# Problem description:
Instruction for the entries that follow: retype exactly the lines from the line with "## Ejercicio 3.3: Crear" to the line with "- Repite los", both included, and omit all others.

# Task input:
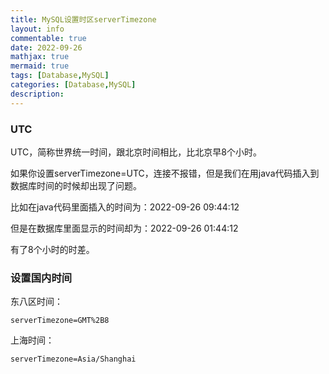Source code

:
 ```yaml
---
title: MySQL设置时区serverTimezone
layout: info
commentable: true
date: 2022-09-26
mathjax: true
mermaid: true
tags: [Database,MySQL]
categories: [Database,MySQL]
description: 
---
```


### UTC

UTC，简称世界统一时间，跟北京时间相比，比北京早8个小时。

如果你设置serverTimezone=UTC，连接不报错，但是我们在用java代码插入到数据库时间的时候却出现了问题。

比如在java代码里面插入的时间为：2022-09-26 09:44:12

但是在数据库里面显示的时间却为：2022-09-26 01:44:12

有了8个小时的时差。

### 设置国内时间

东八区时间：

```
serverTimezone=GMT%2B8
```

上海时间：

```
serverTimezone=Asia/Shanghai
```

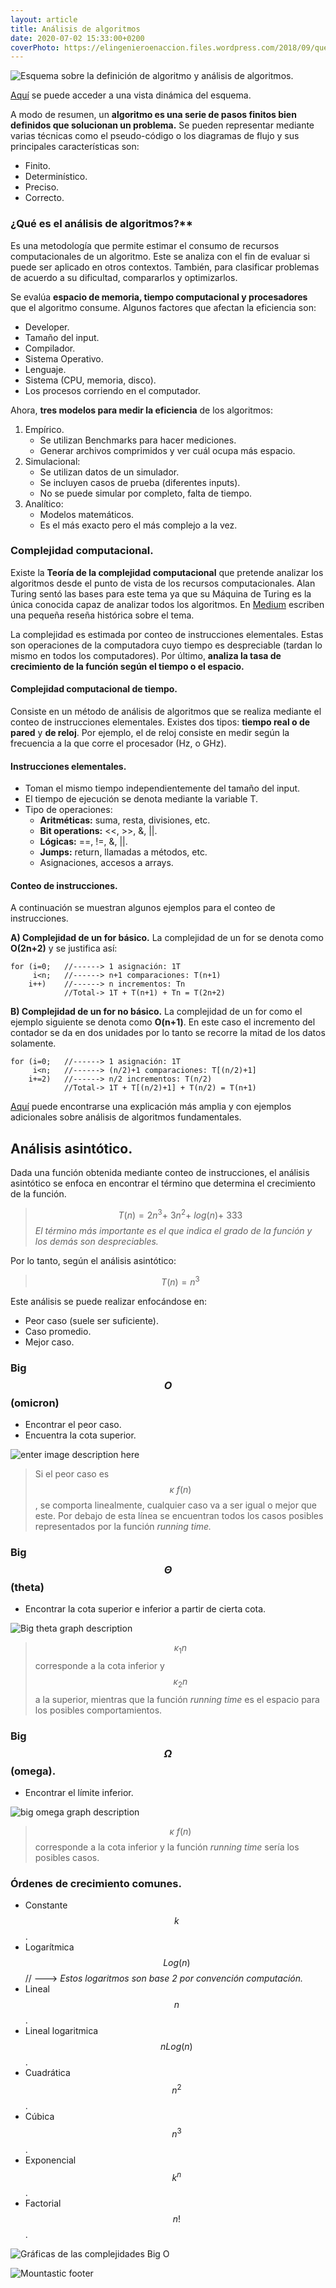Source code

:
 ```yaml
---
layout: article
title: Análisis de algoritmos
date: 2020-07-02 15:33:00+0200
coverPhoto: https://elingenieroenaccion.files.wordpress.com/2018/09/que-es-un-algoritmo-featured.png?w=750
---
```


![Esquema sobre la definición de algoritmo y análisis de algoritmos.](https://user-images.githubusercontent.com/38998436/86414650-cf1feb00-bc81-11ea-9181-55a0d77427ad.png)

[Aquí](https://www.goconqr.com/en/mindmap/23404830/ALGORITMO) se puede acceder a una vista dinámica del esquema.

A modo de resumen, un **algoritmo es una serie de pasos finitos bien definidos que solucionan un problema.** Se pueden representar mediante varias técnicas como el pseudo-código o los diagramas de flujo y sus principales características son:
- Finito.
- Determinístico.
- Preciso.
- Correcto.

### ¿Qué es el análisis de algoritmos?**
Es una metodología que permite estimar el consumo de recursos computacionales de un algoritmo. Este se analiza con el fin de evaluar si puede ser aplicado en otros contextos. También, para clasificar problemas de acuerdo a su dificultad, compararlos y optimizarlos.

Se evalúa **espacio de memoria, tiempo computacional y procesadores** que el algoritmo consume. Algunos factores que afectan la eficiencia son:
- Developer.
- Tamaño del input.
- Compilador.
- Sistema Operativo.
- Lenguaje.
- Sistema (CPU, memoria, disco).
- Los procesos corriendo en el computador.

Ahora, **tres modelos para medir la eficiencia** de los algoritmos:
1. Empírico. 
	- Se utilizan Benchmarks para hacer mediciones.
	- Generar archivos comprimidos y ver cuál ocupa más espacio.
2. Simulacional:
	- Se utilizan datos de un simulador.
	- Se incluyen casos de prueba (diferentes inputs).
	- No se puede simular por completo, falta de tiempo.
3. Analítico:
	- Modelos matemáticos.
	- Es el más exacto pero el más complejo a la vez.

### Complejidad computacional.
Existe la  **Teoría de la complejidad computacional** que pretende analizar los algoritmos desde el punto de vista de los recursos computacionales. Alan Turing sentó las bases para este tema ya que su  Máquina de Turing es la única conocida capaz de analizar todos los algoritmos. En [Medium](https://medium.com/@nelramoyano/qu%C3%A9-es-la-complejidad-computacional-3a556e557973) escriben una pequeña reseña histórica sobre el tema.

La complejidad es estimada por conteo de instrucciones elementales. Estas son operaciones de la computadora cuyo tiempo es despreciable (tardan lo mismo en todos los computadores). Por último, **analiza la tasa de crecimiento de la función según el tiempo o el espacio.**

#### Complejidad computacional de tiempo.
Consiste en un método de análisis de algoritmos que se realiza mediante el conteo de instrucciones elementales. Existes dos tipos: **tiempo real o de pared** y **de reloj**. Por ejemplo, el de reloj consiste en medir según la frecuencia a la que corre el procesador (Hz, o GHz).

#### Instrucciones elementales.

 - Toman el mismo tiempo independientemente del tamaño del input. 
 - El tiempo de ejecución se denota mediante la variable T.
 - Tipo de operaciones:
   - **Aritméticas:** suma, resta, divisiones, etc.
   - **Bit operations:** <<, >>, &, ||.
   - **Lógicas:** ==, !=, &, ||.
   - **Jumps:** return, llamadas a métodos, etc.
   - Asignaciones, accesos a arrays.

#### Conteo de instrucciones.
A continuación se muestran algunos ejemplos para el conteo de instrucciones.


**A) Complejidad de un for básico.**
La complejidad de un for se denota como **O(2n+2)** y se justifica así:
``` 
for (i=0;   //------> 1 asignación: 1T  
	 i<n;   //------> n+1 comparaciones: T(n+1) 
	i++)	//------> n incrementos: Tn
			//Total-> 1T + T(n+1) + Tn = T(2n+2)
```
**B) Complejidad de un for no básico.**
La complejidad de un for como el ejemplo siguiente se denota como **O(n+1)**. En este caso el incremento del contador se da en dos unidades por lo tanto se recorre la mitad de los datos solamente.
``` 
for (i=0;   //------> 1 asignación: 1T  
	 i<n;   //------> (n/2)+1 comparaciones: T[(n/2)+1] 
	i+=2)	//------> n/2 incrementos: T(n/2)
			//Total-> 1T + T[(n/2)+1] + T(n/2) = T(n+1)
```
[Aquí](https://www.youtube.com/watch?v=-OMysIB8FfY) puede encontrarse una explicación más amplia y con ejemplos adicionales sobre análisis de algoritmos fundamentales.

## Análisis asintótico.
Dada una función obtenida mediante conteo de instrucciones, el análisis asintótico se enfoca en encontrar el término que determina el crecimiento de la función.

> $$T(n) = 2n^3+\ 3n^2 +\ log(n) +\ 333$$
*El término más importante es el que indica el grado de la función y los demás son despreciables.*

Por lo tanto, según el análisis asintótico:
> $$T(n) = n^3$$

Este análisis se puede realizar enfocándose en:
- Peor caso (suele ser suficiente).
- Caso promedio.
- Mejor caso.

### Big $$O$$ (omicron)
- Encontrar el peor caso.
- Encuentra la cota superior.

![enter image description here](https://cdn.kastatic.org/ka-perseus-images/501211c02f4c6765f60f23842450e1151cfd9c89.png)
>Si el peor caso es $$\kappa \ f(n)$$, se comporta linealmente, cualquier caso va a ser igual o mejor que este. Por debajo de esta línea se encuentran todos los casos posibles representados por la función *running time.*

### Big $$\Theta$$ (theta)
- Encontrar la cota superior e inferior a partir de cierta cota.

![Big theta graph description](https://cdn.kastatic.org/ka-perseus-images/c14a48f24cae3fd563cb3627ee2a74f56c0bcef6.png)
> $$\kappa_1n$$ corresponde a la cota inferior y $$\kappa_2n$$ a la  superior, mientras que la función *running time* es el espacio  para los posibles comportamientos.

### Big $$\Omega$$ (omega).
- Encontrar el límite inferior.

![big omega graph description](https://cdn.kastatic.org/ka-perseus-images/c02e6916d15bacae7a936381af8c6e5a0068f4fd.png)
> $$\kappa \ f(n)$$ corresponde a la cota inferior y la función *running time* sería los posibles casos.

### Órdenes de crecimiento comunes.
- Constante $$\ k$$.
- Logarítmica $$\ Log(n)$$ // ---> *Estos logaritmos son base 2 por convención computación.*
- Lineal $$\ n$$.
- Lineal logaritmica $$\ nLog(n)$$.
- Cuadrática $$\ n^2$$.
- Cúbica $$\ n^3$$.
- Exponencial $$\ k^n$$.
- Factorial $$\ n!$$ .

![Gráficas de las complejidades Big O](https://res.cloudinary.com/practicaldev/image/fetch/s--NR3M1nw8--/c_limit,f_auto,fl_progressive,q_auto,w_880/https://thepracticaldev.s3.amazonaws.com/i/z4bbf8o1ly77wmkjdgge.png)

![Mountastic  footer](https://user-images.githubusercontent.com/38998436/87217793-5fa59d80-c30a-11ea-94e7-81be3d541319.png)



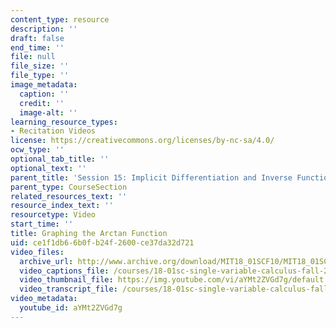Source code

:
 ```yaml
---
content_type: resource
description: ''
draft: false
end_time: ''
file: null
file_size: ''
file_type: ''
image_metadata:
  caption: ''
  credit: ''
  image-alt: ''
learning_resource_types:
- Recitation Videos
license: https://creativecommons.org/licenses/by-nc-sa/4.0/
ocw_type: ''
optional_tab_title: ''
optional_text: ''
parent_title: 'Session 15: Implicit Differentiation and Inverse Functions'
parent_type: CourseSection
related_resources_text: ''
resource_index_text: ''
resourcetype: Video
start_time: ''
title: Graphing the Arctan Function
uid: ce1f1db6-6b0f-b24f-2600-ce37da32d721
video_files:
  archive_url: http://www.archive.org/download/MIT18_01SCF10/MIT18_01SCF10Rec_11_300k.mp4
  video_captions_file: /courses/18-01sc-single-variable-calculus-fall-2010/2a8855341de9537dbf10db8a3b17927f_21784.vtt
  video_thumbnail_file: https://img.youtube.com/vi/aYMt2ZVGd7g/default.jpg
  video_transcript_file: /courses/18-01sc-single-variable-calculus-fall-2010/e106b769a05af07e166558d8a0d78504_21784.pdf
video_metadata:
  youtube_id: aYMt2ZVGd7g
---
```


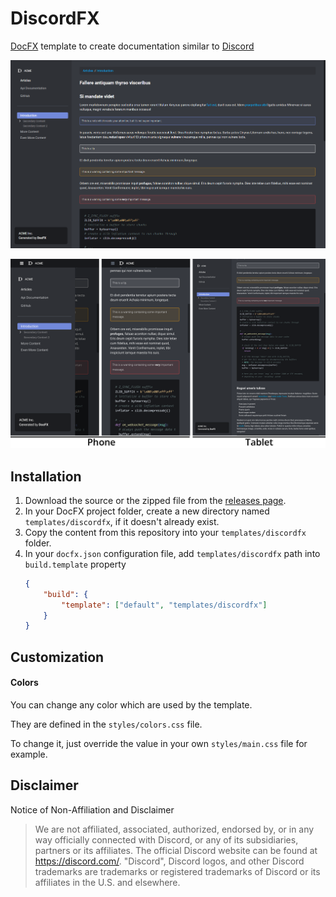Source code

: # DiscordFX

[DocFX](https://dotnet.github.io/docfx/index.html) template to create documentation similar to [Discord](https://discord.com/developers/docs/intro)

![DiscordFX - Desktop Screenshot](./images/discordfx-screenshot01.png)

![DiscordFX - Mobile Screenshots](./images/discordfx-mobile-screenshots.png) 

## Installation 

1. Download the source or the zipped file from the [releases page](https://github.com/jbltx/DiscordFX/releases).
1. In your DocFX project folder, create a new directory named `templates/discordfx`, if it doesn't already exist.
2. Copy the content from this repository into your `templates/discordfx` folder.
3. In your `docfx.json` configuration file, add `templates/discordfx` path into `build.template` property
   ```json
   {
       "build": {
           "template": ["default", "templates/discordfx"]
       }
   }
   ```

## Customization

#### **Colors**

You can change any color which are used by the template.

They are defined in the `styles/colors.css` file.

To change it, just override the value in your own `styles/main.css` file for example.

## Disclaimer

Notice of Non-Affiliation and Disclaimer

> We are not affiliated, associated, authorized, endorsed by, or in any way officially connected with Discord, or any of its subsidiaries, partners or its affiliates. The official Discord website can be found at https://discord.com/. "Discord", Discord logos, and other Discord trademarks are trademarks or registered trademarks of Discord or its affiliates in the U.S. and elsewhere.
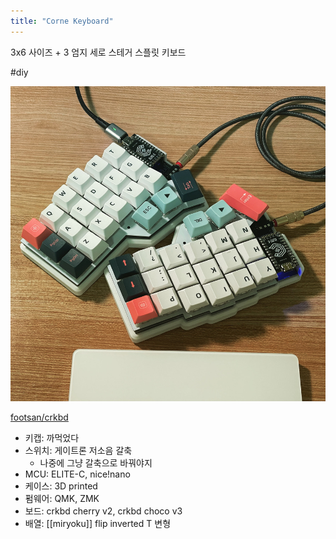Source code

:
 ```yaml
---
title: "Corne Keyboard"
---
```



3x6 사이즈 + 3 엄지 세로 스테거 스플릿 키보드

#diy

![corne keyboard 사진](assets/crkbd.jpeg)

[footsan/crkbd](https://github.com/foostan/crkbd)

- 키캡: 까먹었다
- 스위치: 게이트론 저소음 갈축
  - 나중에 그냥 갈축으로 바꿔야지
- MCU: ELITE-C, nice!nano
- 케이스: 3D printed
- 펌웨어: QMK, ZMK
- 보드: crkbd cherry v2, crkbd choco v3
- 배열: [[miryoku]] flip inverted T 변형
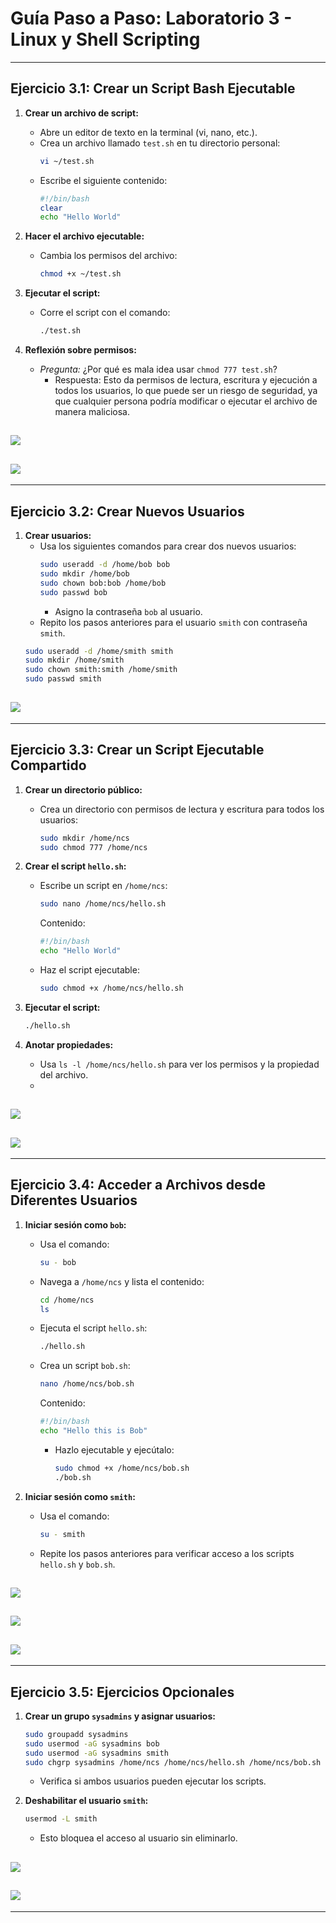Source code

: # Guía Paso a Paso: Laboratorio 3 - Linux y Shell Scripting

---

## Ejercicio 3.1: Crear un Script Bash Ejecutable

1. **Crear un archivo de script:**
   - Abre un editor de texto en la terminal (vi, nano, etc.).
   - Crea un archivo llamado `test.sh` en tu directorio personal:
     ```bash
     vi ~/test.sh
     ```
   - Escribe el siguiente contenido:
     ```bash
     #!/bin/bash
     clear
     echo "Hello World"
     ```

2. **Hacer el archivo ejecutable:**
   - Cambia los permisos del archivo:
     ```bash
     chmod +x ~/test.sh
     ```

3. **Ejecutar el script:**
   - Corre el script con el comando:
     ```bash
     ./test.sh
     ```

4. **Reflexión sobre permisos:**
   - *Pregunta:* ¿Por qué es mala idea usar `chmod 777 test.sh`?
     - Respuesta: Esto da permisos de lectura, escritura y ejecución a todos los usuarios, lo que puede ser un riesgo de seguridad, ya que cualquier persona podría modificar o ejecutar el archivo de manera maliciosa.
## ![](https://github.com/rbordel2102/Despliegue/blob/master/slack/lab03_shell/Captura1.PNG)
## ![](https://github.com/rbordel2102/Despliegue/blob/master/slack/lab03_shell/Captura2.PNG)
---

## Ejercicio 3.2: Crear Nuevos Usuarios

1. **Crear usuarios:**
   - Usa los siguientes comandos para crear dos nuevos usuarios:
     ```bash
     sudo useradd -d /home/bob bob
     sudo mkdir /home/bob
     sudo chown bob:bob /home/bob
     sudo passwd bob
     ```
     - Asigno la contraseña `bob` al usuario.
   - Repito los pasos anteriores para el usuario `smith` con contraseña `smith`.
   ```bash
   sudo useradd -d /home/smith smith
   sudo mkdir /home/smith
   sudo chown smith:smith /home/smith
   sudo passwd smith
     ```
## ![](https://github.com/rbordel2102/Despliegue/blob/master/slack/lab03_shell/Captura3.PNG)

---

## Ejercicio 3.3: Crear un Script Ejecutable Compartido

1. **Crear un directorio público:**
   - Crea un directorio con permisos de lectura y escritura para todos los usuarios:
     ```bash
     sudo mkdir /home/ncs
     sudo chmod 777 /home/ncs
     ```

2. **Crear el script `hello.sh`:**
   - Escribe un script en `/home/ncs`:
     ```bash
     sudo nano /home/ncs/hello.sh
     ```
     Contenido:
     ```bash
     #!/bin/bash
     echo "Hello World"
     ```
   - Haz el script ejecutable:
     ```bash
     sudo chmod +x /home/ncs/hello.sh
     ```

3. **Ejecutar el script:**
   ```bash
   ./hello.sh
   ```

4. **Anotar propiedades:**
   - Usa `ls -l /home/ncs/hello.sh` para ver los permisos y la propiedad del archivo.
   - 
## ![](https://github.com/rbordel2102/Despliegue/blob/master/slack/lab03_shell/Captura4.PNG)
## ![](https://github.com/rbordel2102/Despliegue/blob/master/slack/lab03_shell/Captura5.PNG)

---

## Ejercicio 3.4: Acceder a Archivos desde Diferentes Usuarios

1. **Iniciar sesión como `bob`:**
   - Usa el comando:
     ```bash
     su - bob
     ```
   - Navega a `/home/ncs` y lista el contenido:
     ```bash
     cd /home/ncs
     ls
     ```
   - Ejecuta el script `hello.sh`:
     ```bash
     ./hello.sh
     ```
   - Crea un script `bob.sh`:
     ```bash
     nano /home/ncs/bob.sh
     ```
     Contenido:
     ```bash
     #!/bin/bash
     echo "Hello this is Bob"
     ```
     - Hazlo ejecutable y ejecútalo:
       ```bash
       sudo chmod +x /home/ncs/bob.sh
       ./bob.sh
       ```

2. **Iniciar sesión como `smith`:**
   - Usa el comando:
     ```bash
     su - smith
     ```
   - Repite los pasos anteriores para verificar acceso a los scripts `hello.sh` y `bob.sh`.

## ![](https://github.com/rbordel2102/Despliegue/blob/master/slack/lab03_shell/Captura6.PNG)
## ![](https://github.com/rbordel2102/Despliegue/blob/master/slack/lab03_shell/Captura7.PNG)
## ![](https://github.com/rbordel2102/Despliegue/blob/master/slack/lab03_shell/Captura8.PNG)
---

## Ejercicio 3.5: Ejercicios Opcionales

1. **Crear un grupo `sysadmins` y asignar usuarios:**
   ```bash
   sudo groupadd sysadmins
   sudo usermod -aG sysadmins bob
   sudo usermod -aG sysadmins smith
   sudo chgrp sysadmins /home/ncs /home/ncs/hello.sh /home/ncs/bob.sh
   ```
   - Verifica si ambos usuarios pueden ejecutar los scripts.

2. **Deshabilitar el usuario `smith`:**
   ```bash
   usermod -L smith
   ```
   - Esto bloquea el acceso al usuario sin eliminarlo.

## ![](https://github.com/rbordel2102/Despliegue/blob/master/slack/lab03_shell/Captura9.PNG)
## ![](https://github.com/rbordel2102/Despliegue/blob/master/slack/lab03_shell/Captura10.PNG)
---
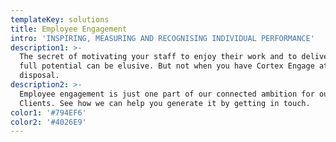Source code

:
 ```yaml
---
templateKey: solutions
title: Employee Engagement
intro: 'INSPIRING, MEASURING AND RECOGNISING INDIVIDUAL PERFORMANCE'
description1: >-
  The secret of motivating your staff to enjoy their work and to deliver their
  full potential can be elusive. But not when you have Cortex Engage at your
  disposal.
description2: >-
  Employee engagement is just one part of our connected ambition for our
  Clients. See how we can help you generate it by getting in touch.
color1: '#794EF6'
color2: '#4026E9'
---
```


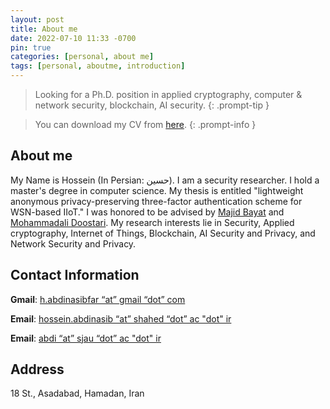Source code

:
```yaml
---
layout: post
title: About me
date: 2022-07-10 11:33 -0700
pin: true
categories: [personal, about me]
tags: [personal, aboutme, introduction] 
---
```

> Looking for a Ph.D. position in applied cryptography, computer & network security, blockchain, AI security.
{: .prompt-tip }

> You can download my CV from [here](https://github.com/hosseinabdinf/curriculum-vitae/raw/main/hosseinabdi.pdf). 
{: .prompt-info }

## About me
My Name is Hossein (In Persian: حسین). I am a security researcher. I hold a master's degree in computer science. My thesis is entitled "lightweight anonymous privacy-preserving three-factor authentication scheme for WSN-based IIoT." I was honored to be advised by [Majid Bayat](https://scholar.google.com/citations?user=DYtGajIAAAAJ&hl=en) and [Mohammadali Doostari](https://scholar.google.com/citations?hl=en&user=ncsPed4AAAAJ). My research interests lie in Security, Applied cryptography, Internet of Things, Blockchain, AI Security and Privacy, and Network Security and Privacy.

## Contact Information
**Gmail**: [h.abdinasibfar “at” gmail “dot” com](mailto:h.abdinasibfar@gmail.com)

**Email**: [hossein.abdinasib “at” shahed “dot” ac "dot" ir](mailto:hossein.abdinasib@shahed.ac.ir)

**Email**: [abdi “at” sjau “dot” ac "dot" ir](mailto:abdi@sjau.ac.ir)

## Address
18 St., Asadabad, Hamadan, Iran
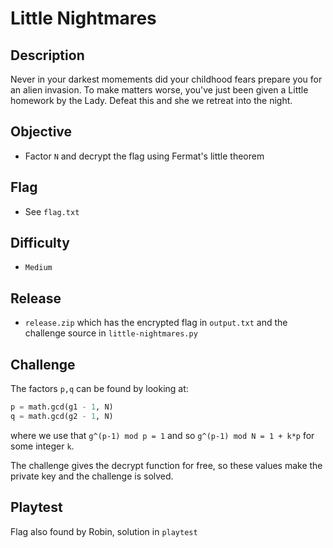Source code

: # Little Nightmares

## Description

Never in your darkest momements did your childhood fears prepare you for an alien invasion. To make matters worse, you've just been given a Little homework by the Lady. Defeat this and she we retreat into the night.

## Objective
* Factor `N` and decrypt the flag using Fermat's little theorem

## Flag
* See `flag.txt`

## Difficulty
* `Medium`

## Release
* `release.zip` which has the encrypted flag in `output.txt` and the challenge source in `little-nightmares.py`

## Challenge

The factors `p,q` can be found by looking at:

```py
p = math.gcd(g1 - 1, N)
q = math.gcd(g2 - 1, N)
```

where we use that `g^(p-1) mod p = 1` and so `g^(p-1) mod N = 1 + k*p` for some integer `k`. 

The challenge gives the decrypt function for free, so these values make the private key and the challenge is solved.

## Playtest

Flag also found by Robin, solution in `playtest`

# Output of the task:
## Ejercicio 3.3: Crear un Script Ejecutable Compartido

1. **Crear un directorio público:**
   - Crea un directorio con permisos de lectura y escritura para todos los usuarios:
     ```bash
     sudo mkdir /home/ncs
     sudo chmod 777 /home/ncs
     ```

2. **Crear el script `hello.sh`:**
   - Escribe un script en `/home/ncs`:
     ```bash
     sudo nano /home/ncs/hello.sh
     ```
     Contenido:
     ```bash
     #!/bin/bash
     echo "Hello World"
     ```
   - Haz el script ejecutable:
     ```bash
     sudo chmod +x /home/ncs/hello.sh
     ```

3. **Ejecutar el script:**
   ```bash
   ./hello.sh
   ```

4. **Anotar propiedades:**
   - Usa `ls -l /home/ncs/hello.sh` para ver los permisos y la propiedad del archivo.
   - 
## ![](https://github.com/rbordel2102/Despliegue/blob/master/slack/lab03_shell/Captura4.PNG)
## ![](https://github.com/rbordel2102/Despliegue/blob/master/slack/lab03_shell/Captura5.PNG)

---

## Ejercicio 3.4: Acceder a Archivos desde Diferentes Usuarios

1. **Iniciar sesión como `bob`:**
   - Usa el comando:
     ```bash
     su - bob
     ```
   - Navega a `/home/ncs` y lista el contenido:
     ```bash
     cd /home/ncs
     ls
     ```
   - Ejecuta el script `hello.sh`:
     ```bash
     ./hello.sh
     ```
   - Crea un script `bob.sh`:
     ```bash
     nano /home/ncs/bob.sh
     ```
     Contenido:
     ```bash
     #!/bin/bash
     echo "Hello this is Bob"
     ```
     - Hazlo ejecutable y ejecútalo:
       ```bash
       sudo chmod +x /home/ncs/bob.sh
       ./bob.sh
       ```

2. **Iniciar sesión como `smith`:**
   - Usa el comando:
     ```bash
     su - smith
     ```
   - Repite los pasos anteriores para verificar acceso a los scripts `hello.sh` y `bob.sh`.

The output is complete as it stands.